▶ **TASK INSTRUCTIONS**
Images are not part of the copy; write out the rest of the data exactly as given.
BEGIN
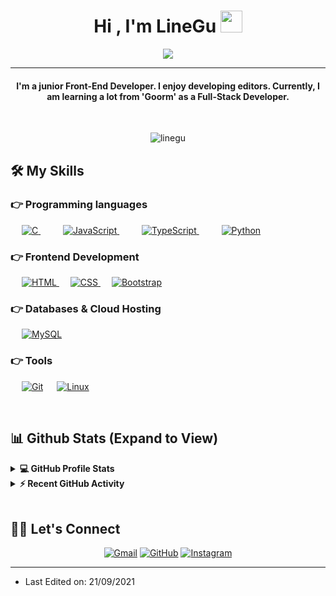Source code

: 
<h1 align="center">Hi , I'm LineGu <img src="https://media.giphy.com/media/hvRJCLFzcasrR4ia7z/giphy.gif" width="35"></h1>
<p align="center">
  <a href="https://github.com/LineGu"><img src="https://readme-typing-svg.herokuapp.com?lines=I'm+Front-End+Developer&center=true&width=500&height=50"></a>
</p>
<hr/>
<h4 align="center">I'm a junior Front-End Developer. I enjoy developing editors. Currently, I am learning a lot from 'Goorm' as a Full-Stack Developer.</h4>
<br>
<p align="center"> <img src="https://komarev.com/ghpvc/?username=linegu&label=Profile%20views&color=0e75b6&style=plastic" alt="linegu" /> </p>

## 🛠️ My Skills

### 👉 Programming languages

<p align="left"> 
  &emsp; 
  <a href="https://www.cprogramming.com/" target="_blank"> 
    <img alt="C" src="https://img.shields.io/badge/C%20-%232370ED.svg?logo=c&logoColor=white">
  </a> 
  &emsp;
  &emsp;
  <a href="https://developer.mozilla.org/en-US/docs/Web/JavaScript" target="_blank"> 
     <img alt="JavaScript" src="https://img.shields.io/badge/JavaScript%20-%23F7DF1E.svg?logo=javascript&logoColor=black">
   </a>
  &emsp;
  &emsp;
  <a href="https://developer.mozilla.org/en-US/docs/Web/JavaScript" target="_blank"> 
     <img alt="TypeScript" src="https://img.shields.io/badge/TypeScript%20-%23777BB4.svg?logo=typescript&logoColor=black">
   </a>
  &emsp;
  &emsp;
   <a href="https://www.python.org" target="_blank">
    <img alt="Python" src="https://img.shields.io/badge/Python%20-%2314354C.svg?logo=python&logoColor=white">
  </a>
</p>

### 👉 Frontend Development
<p align="left"> 
  &emsp; 
  <a href="https://www.w3.org/html/" target="_blank"> 
   <img alt="HTML" src="https://img.shields.io/badge/HTML5%20-%23E34F26.svg?logo=html5&logoColor=white">
  </a>   
  &emsp;
  <a href="https://www.w3schools.com/css/" target="_blank">
    <img alt="CSS" src="https://img.shields.io/badge/CSS%20-%231572B6.svg?logo=css3&logoColor=white">
  </a> 
   &emsp;
  <a href="https://getbootstrap.com" target="_blank"> 
    <img alt="Bootstrap" src="https://img.shields.io/badge/Bootstrap-%23563D7C.svg?style=flat&logo=bootstrap&logoColor=white"/>
  </a>
</p>

### 👉 Databases & Cloud Hosting
<p align="left">
  &emsp;
    <a href="https://www.mysql.com/"><img alt="MySQL" src="https://img.shields.io/badge/MySQL-%2300f.svg?style=flat&llogo=mysql&logoColor=white"></a>
  &emsp;
 </p>

 ### 👉 Tools
 
<p>
  &emsp;
    <a href="#"><img alt="Git" src="https://img.shields.io/badge/Git%20-%23F05033.svg?logo=git&logoColor=white"></a>
  &emsp;
    <a href="#"><img alt="Linux" src="https://img.shields.io/badge/Linux-FCC624?style=flat&logo=linux&logoColor=black"></a>
  &emsp;
</p>

<br/>

## 📊 Github Stats (Expand to View) 


<details> 
  <summary><b>💻 GitHub Profile Stats</b></summary>
  <br/>
  <p align="center">
    <a href="https://github.com/anuraghazra/github-readme-stats"><img alt="LineGu's Github Stats" src="https://github-readme-stats.vercel.app/api?username=linegu&show_icons=true&count_private=true&theme=algolia" height="192px"/></a>
<br/>
<br/>
  &nbsp;
	  <img src="https://github-readme-stats.vercel.app/api/top-langs?username=linegu&show_icons=true&locale=en&layout=compact&theme=algolia" alt="candida18" height="192px"/>
  <br/>
  </p>
</details>


<details>
  <summary><b>⚡ Recent GitHub Activity</b></summary>
  <br/>
   <a href="https://github.com/Candida18"><img alt="LineGu's Activity Graph" src="https://activity-graph.herokuapp.com/graph?username=linegu&custom_title=LineGu's%20Contribution%20Graph&theme=react-dark" /></a>
  <br/>

</details>

<br/>

## 🙋‍♀️ Let's Connect
<p align="center">
	<a href="mailto:kanghg1116@gmail.com"><img src="https://img.icons8.com/bubbles/50/000000/gmail.png" alt="Gmail"/></a>
	<a href="https://github.com/LineGu"><img src="https://img.icons8.com/bubbles/50/000000/github.png" alt="GitHub"/></a>
	<a href="https://instagram.com/line__nine__9"><img src="https://img.icons8.com/bubbles/50/000000/instagram.png" alt="Instagram"/></a>
</p>

<hr/>

* Last Edited on: 21/09/2021









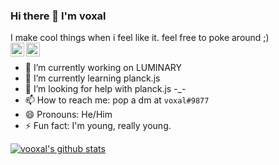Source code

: ### Hi there 👋 I'm voxal
I make cool things when i feel like it. feel free to poke around ;)</br>
<a href="https://twitter.com/voxal_">
  <img align="left" alt="voxal | Twitter" width="22px" src="https://cdn.jsdelivr.net/npm/simple-icons@v3/icons/twitter.svg" />
</a>
<a href="https://www.reddit.com/u/voxal_">
  <img align="left" alt="voxal's Reddit" width="22px" src="https://cdn.jsdelivr.net/npm/simple-icons@v3/icons/reddit.svg" />
</a>
<br>
<!--
**vooxal/vooxal** is a ✨ _special_ ✨ repository because its `README.md` (this file) appears on your GitHub profile. -->

- 🔭 I’m currently working on LUMINARY
- 🌱 I’m currently learning planck.js 
- 🤔 I’m looking for help with planck.js -_-
- 📫 How to reach me: pop a dm at `voxal#9877`
- 😄 Pronouns: He/Him
- ⚡ Fun fact: I'm young, really young.

[![vooxal's github stats](https://github-readme-stats.vercel.app/api?username=vooxal&show_icons=true&title_color=fff&icon_color=79ff97&text_color=9f9f9f&bg_color=151515)](https://github.com/anuraghazra/github-readme-stats)
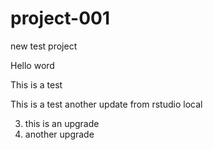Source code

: # project-001
new test project

Hello word 

This is a test 


This is a test 
another update from rstudio local 

3. this is an upgrade  
4. another upgrade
END
▶ **ANSWER TO THIS PROBLEM**
Source code

: 
<h1 align="center">Hi , I'm LineGu <img src="https://media.giphy.com/media/hvRJCLFzcasrR4ia7z/giphy.gif" width="35"></h1>
<p align="center">
  <a href="https://github.com/LineGu"><img src="https://readme-typing-svg.herokuapp.com?lines=I'm+Front-End+Developer&center=true&width=500&height=50"></a>
</p>
<hr/>
<h4 align="center">I'm a junior Front-End Developer. I enjoy developing editors. Currently, I am learning a lot from 'Goorm' as a Full-Stack Developer.</h4>
<br>
<p align="center"> <img src="https://komarev.com/ghpvc/?username=linegu&label=Profile%20views&color=0e75b6&style=plastic" alt="linegu" /> </p>

## 🛠️ My Skills

### 👉 Programming languages

<p align="left"> 
  &emsp; 
  <a href="https://www.cprogramming.com/" target="_blank"> 
    <img alt="C" src="https://img.shields.io/badge/C%20-%232370ED.svg?logo=c&logoColor=white">
  </a> 
  &emsp;
  &emsp;
  <a href="https://developer.mozilla.org/en-US/docs/Web/JavaScript" target="_blank"> 
     <img alt="JavaScript" src="https://img.shields.io/badge/JavaScript%20-%23F7DF1E.svg?logo=javascript&logoColor=black">
   </a>
  &emsp;
  &emsp;
  <a href="https://developer.mozilla.org/en-US/docs/Web/JavaScript" target="_blank"> 
     <img alt="TypeScript" src="https://img.shields.io/badge/TypeScript%20-%23777BB4.svg?logo=typescript&logoColor=black">
   </a>
  &emsp;
  &emsp;
   <a href="https://www.python.org" target="_blank">
    <img alt="Python" src="https://img.shields.io/badge/Python%20-%2314354C.svg?logo=python&logoColor=white">
  </a>
</p>

### 👉 Frontend Development
<p align="left"> 
  &emsp; 
  <a href="https://www.w3.org/html/" target="_blank"> 
   <img alt="HTML" src="https://img.shields.io/badge/HTML5%20-%23E34F26.svg?logo=html5&logoColor=white">
  </a>   
  &emsp;
  <a href="https://www.w3schools.com/css/" target="_blank">
    <img alt="CSS" src="https://img.shields.io/badge/CSS%20-%231572B6.svg?logo=css3&logoColor=white">
  </a> 
   &emsp;
  <a href="https://getbootstrap.com" target="_blank"> 
    <img alt="Bootstrap" src="https://img.shields.io/badge/Bootstrap-%23563D7C.svg?style=flat&logo=bootstrap&logoColor=white"/>
  </a>
</p>

### 👉 Databases & Cloud Hosting
<p align="left">
  &emsp;
    <a href="https://www.mysql.com/"><img alt="MySQL" src="https://img.shields.io/badge/MySQL-%2300f.svg?style=flat&llogo=mysql&logoColor=white"></a>
  &emsp;
 </p>

 ### 👉 Tools
 
<p>
  &emsp;
    <a href="#"><img alt="Git" src="https://img.shields.io/badge/Git%20-%23F05033.svg?logo=git&logoColor=white"></a>
  &emsp;
    <a href="#"><img alt="Linux" src="https://img.shields.io/badge/Linux-FCC624?style=flat&logo=linux&logoColor=black"></a>
  &emsp;
</p>

<br/>

## 📊 Github Stats (Expand to View) 


<details> 
  <summary><b>💻 GitHub Profile Stats</b></summary>
  <br/>
  <p align="center">
    <a href="https://github.com/anuraghazra/github-readme-stats"><img alt="LineGu's Github Stats" src="https://github-readme-stats.vercel.app/api?username=linegu&show_icons=true&count_private=true&theme=algolia" height="192px"/></a>
<br/>
<br/>
  &nbsp;
	  <img src="https://github-readme-stats.vercel.app/api/top-langs?username=linegu&show_icons=true&locale=en&layout=compact&theme=algolia" alt="candida18" height="192px"/>
  <br/>
  </p>
</details>


<details>
  <summary><b>⚡ Recent GitHub Activity</b></summary>
  <br/>
   <a href="https://github.com/Candida18"><img alt="LineGu's Activity Graph" src="https://activity-graph.herokuapp.com/graph?username=linegu&custom_title=LineGu's%20Contribution%20Graph&theme=react-dark" /></a>
  <br/>

</details>

<br/>

## 🙋‍♀️ Let's Connect
<p align="center">
	<a href="mailto:kanghg1116@gmail.com"><img src="https://img.icons8.com/bubbles/50/000000/gmail.png" alt="Gmail"/></a>
	<a href="https://github.com/LineGu"><img src="https://img.icons8.com/bubbles/50/000000/github.png" alt="GitHub"/></a>
	<a href="https://instagram.com/line__nine__9"><img src="https://img.icons8.com/bubbles/50/000000/instagram.png" alt="Instagram"/></a>
</p>

<hr/>

* Last Edited on: 21/09/2021









Source code

: ### Hi there 👋 I'm voxal
I make cool things when i feel like it. feel free to poke around ;)</br>
<a href="https://twitter.com/voxal_">
  <img align="left" alt="voxal | Twitter" width="22px" src="https://cdn.jsdelivr.net/npm/simple-icons@v3/icons/twitter.svg" />
</a>
<a href="https://www.reddit.com/u/voxal_">
  <img align="left" alt="voxal's Reddit" width="22px" src="https://cdn.jsdelivr.net/npm/simple-icons@v3/icons/reddit.svg" />
</a>
<br>
<!--
**vooxal/vooxal** is a ✨ _special_ ✨ repository because its `README.md` (this file) appears on your GitHub profile. -->

- 🔭 I’m currently working on LUMINARY
- 🌱 I’m currently learning planck.js 
- 🤔 I’m looking for help with planck.js -_-
- 📫 How to reach me: pop a dm at `voxal#9877`
- 😄 Pronouns: He/Him
- ⚡ Fun fact: I'm young, really young.

[![vooxal's github stats](https://github-readme-stats.vercel.app/api?username=vooxal&show_icons=true&title_color=fff&icon_color=79ff97&text_color=9f9f9f&bg_color=151515)](https://github.com/anuraghazra/github-readme-stats)
Source code

: # project-001
new test project

Hello word 

This is a test 


This is a test 
another update from rstudio local 

3. this is an upgrade  
4. another upgrade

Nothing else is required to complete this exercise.